The plot of the PMV index prediction is depicted in Fig. 10. The predicted values of the BP and MLR models were close to the raw values, while the predicted value of the SVR model was different from the raw value to some extent. Therefore, the BP and MLR models were better than the SVR model in predicting the PMV indices. The evaluation indices of the PMV prediction model test set are listed in Table 8. The RMSE and MAE of the BP and MLR models were both less than 0.26, and the R² values of these two models reached 0.974 and 0.975, respectively, which were slightly higher than that of the SVR model. The relative error of the optimal PMV index prediction model was maintained within 20%, which was larger than that of the other models. This is mainly because the values of the PMV indices were distributed around 0; in other words, the denominator was close to 0 when calculating the relative error of some sample points, thus causing the overall relative error to be larger.

Fig. 10

Prediction results of PMV

Table 8 Test dataset evaluation indices of PMV

4.2 Multiple-input multiple-output evaluation

All the models built were multiple-input single-output thermal environment assessments for a single thermal environment evaluation index. According to the analysis, among the three data-mining methods, the SVR model performed well in prediction, with a relatively small error and a relatively high goodness of fit. To save calculation time and improve the prediction efficiency of the model, a multiple-input multiple-output thermal environment evaluation model was built using the SVR model, through which five thermal environment evaluation indices could be predicted simultaneously. The results of the test set of the multiple-input multiple-output SVR models are listed in Table 9. Except for the vertical air temperature difference, the R² values for predicting other evaluation indices were all greater than 0.93, which are acceptable to a certain extent. However, as illustrated in Fig. 11, the prediction accuracy of the multiple-input multiple-output evaluation methods was reduced.
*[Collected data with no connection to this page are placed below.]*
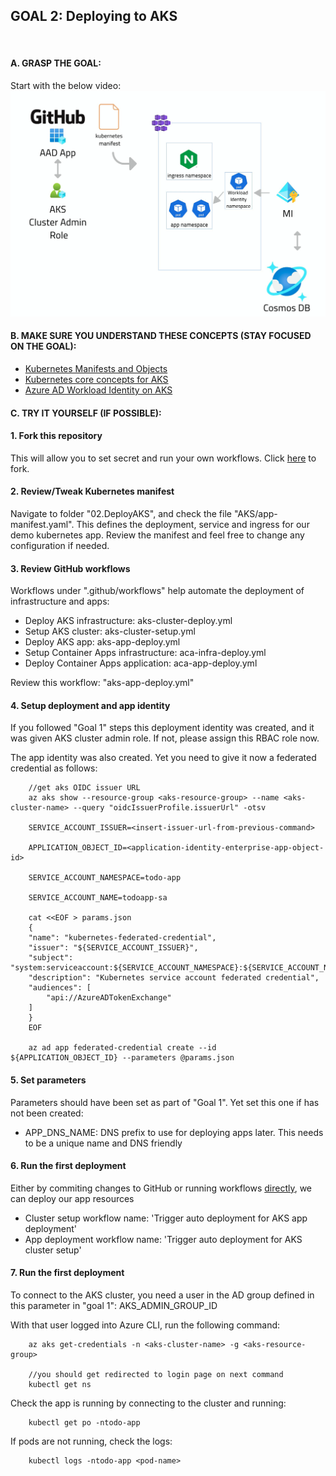 ## GOAL 2: Deploying to AKS
<br/>

#### **A. GRASP THE GOAL:**
Start with the below video:
<a href="https://www.youtube.com/watch?v=1Vyy8RSez1o" target="_blank"><img src="../images/aks-app-workflow.png" alt="Ep.2: Deploying to AKS" /></a>


#### **B. MAKE SURE YOU UNDERSTAND THESE CONCEPTS (STAY FOCUSED ON THE GOAL):**
* [Kubernetes Manifests and Objects](https://kubernetes.io/docs/concepts/overview/working-with-objects/kubernetes-objects/)
* [Kubernetes core concepts for AKS](https://learn.microsoft.com/en-us/azure/aks/concepts-clusters-workloads)
* [Azure AD Workload Identity on AKS](https://learn.microsoft.com/en-us/azure/aks/workload-identity-overview)

#### **C. TRY IT YOURSELF (IF POSSIBLE):**
#### 1. Fork this repository
This will allow you to set secret and run your own workflows. Click [here](https://github.com/melzayet/azure-cn-depicted/fork) to fork.

#### 2. Review/Tweak Kubernetes manifest
Navigate to folder "02.DeployAKS", and check the file "AKS/app-manifest.yaml". This defines the deployment, service and ingress for our demo kubernetes app.
Review the manifest and feel free to change any configuration if needed.

#### 3. Review GitHub workflows
Workflows under ".github/workflows" help automate the deployment of infrastructure and apps:

- Deploy AKS infrastructure: aks-cluster-deploy.yml
- Setup AKS cluster: aks-cluster-setup.yml
- Deploy AKS app: aks-app-deploy.yml
- Setup Container Apps infrastructure: aca-infra-deploy.yml
- Deploy Container Apps application: aca-app-deploy.yml

Review this workflow: "aks-app-deploy.yml"

#### 4. Setup deployment and app identity
If you followed "Goal 1" steps this deployment identity was created, and it was given AKS cluster admin role. If not, please assign this RBAC role now.

The app identity was also created. Yet you need to give it now a federated credential as follows:

        //get aks OIDC issuer URL
        az aks show --resource-group <aks-resource-group> --name <aks-cluster-name> --query "oidcIssuerProfile.issuerUrl" -otsv
        
        SERVICE_ACCOUNT_ISSUER=<insert-issuer-url-from-previous-command>

        APPLICATION_OBJECT_ID=<application-identity-enterprise-app-object-id>

        SERVICE_ACCOUNT_NAMESPACE=todo-app

        SERVICE_ACCOUNT_NAME=todoapp-sa
    
        cat <<EOF > params.json
        {
        "name": "kubernetes-federated-credential",
        "issuer": "${SERVICE_ACCOUNT_ISSUER}",
        "subject": "system:serviceaccount:${SERVICE_ACCOUNT_NAMESPACE}:${SERVICE_ACCOUNT_NAME}",
        "description": "Kubernetes service account federated credential",
        "audiences": [
            "api://AzureADTokenExchange"
        ]
        }
        EOF

        az ad app federated-credential create --id ${APPLICATION_OBJECT_ID} --parameters @params.json



#### 5. Set parameters
Parameters should have been set as part of "Goal 1". Yet set this one if has not been created:
- APP_DNS_NAME: DNS prefix to use for deploying apps later. This needs to be a unique name and DNS friendly

#### 6. Run the first deployment
Either by commiting changes to GitHub or running workflows [directly](https://docs.github.com/en/actions/managing-workflow-runs/manually-running-a-workflow), we can deploy our app resources

- Cluster setup workflow name: 'Trigger auto deployment for AKS app deployment'
- App deployment workflow name: 'Trigger auto deployment for AKS cluster setup'

#### 7. Run the first deployment
To connect to the AKS cluster, you need a user in the AD group defined in this parameter in "goal 1": AKS_ADMIN_GROUP_ID

With that user logged into Azure CLI, run the following command:
        
        az aks get-credentials -n <aks-cluster-name> -g <aks-resource-group>

        //you should get redirected to login page on next command
        kubectl get ns

Check the app is running by connecting to the cluster and running:

        kubectl get po -ntodo-app
If pods are not running, check the logs:

        kubectl logs -ntodo-app <pod-name>        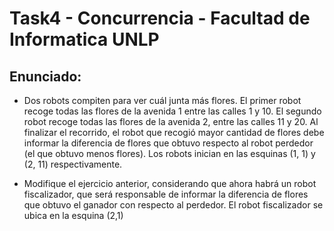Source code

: # Task4 - Concurrencia - Facultad de Informatica UNLP

## Enunciado:
   - Dos robots compiten para ver cuál junta más flores. El primer robot recoge todas las flores de la avenida 1 entre las calles 1 y 10. El segundo robot recoge todas las flores de la avenida 2, entre las calles 11 y 20. Al finalizar el recorrido, el robot que recogió mayor cantidad de flores debe informar la diferencia de flores que obtuvo respecto al robot perdedor (el que obtuvo menos flores).
   Los robots inician en las esquinas (1, 1) y (2, 11) respectivamente.

   - Modifique el ejercicio anterior, considerando que ahora habrá un robot fiscalizador, que será responsable de informar la diferencia de flores que obtuvo el ganador con respecto al perdedor. El robot fiscalizador se ubica en la esquina (2,1)

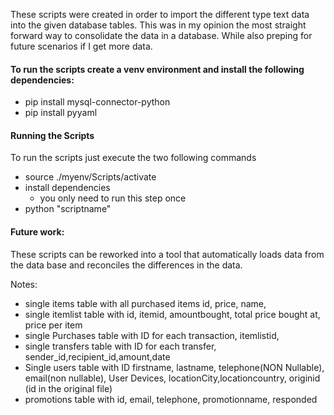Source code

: These scripts were created in order to import the different type text data into the given database tables. This was in my opinion the most straight forward way to consolidate the data in a database. While also preping for future scenarios if I get more data. 


#### To run the scripts create a venv environment and install the following dependencies:
- pip install mysql-connector-python
- pip install pyyaml


#### Running the Scripts
To run the scripts just execute the two following commands 
- source ./myenv/Scripts/activate
- install dependencies  
    - you only need to run this step once  
- python "scriptname"

#### Future work:
These scripts can be reworked into a tool that automatically loads data from the data base and reconciles the differences in the data.

Notes:
- single items table with all purchased items id, price, name, 
- single itemlist table with id, itemid, amountbought, total price bought at, price per item
- single Purchases table with ID for each transaction, itemlistid, 
- single transfers table with ID for each transfer, sender_id,recipient_id,amount,date
- Single users table with ID firstname, lastname, telephone(NON Nullable), email(non nullable), User Devices, locationCity,locationcountry, originid (id in the original file)
- promotions table with id, email, telephone, promotionname, responded
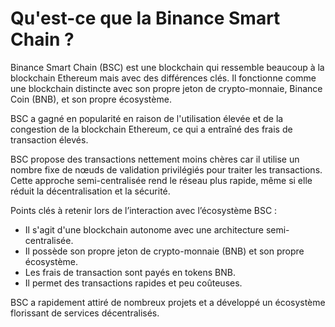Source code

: # Qu'est-ce que la Binance Smart Chain ?

Binance Smart Chain (BSC) est une blockchain qui ressemble beaucoup à la blockchain Ethereum mais avec des différences clés. Il fonctionne comme une blockchain distincte avec son propre jeton de crypto-monnaie, Binance Coin (BNB), et son propre écosystème.

BSC a gagné en popularité en raison de l'utilisation élevée et de la congestion de la blockchain Ethereum, ce qui a entraîné des frais de transaction élevés.

BSC propose des transactions nettement moins chères car il utilise un nombre fixe de nœuds de validation privilégiés pour traiter les transactions. Cette approche semi-centralisée rend le réseau plus rapide, même si elle réduit la décentralisation et la sécurité.

Points clés à retenir lors de l’interaction avec l’écosystème BSC :

- Il s'agit d'une blockchain autonome avec une architecture semi-centralisée.
- Il possède son propre jeton de crypto-monnaie (BNB) et son propre écosystème.
- Les frais de transaction sont payés en tokens BNB.
- Il permet des transactions rapides et peu coûteuses.

BSC a rapidement attiré de nombreux projets et a développé un écosystème florissant de services décentralisés.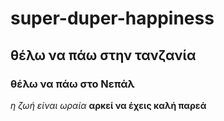 # super-duper-happiness
## θέλω να πάω στην τανζανία
### θέλω να πάω στο Νεπάλ
*η ζωή είναι ωραία*
**αρκεί να έχεις καλή παρεά**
Table 9 Test dataset evaluation indices of the multiple-input multiple-output evaluation

Fig. 11

Comparison of goodness of fit between the multiple-input multiple-output evaluation and the multiple-input single-output evaluation

5 Conclusions

In this study, three data-mining methods—the MLR model, BP neural network model, and SVR model—were utilized to build the thermal environment evaluation model. The evaluation indices of the thermal environment, including the vertical air temperature difference, temperature uniformity, temperature drop rate, draft rate, and PMV indices, were evaluated.

The simulation results indicated that the prediction accuracy of the SVR model was higher than those of the BP and MLR models with respect to the vertical air temperature difference, temperature uniformity, temperature drop rate, and draft rate in the multiple-input single-output evaluation method. In terms of PMV index prediction, the prediction accuracies of the BP and MLR models were slightly higher than that of the SVR model, and the relative error could be maintained at approximately 20%. The performance of the SVR model in predicting a single indoor thermal environment evaluation index was good, and it was thus selected for the multiple-input multiple-output evaluation method. The R² of the prediction results was greater than 0.93, except for the prediction of the vertical air temperature difference, which was 0.81. In comparison with the multiple-input single-output evaluation method, the prediction accuracies of the corresponding indices were reduced; however, replacing five multiple-input single-output evaluation models with one multiple-input multiple-output evaluation model could simplify the complexity and save computation time. Therefore, the multiple-input single-output evaluation method is recommended for high-precision prediction, while the multiple-input multiple-output evaluation method is recommended for high-efficiency prediction.